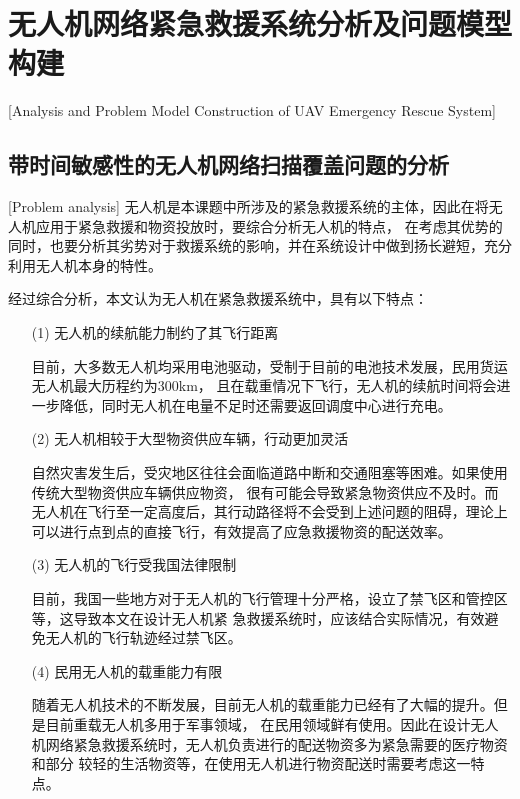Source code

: 
\chapter{无人机网络紧急救援系统分析及问题模型构建}[Analysis and Problem Model Construction of UAV Emergency Rescue System]

\section{带时间敏感性的无人机网络扫描覆盖问题的分析}[Problem analysis]
无人机是本课题中所涉及的紧急救援系统的主体，因此在将无人机应用于紧急救援和物资投放时，要综合分析无人机的特点，
在考虑其优势的同时，也要分析其劣势对于救援系统的影响，并在系统设计中做到扬长避短，充分利用无人机本身的特性。


经过综合分析，本文认为无人机在紧急救援系统中，具有以下特点：
\begin{itemize}
	\item [(1)] 
	无人机的续航能力制约了其飞行距离


	\qquad 目前，大多数无人机均采用电池驱动，受制于目前的电池技术发展，民用货运无人机最大历程约为300km，
	且在载重情况下飞行，无人机的续航时间将会进一步降低，同时无人机在电量不足时还需要返回调度中心进行充电\cite{jin2017}。
	\item [(2)]
	无人机相较于大型物资供应车辆，行动更加灵活


	\qquad 自然灾害发生后，受灾地区往往会面临道路中断和交通阻塞等困难。如果使用传统大型物资供应车辆供应物资，
	很有可能会导致紧急物资供应不及时。而无人机在飞行至一定高度后，其行动路径将不会受到上述问题的阻碍，理论上
	可以进行点到点的直接飞行，有效提高了应急救援物资的配送效率\cite{chenhao2019}。
	\item [(3)]
	无人机的飞行受我国法律限制


	\qquad 目前，我国一些地方对于无人机的飞行管理十分严格，设立了禁飞区和管控区等\cite{shu2020}，这导致本文在设计无人机紧
	急救援系统时，应该结合实际情况，有效避免无人机的飞行轨迹经过禁飞区。
	\item [(4)]
	民用无人机的载重能力有限


	\qquad 随着无人机技术的不断发展，目前无人机的载重能力已经有了大幅的提升。但是目前重载无人机多用于军事领域，
	在民用领域鲜有使用。因此在设计无人机网络紧急救援系统时，无人机负责进行的配送物资多为紧急需要的医疗物资和部分
	较轻的生活物资等，在使用无人机进行物资配送时需要考虑这一特点\cite{liuping2016}。
\end{itemize}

**Work item:** Filter the entries above and copy only the lines that hold "cite".

**Final answer:**
	且在载重情况下飞行，无人机的续航时间将会进一步降低，同时无人机在电量不足时还需要返回调度中心进行充电\cite{jin2017}。
	可以进行点到点的直接飞行，有效提高了应急救援物资的配送效率\cite{chenhao2019}。
	\qquad 目前，我国一些地方对于无人机的飞行管理十分严格，设立了禁飞区和管控区等\cite{shu2020}，这导致本文在设计无人机紧
	较轻的生活物资等，在使用无人机进行物资配送时需要考虑这一特点\cite{liuping2016}。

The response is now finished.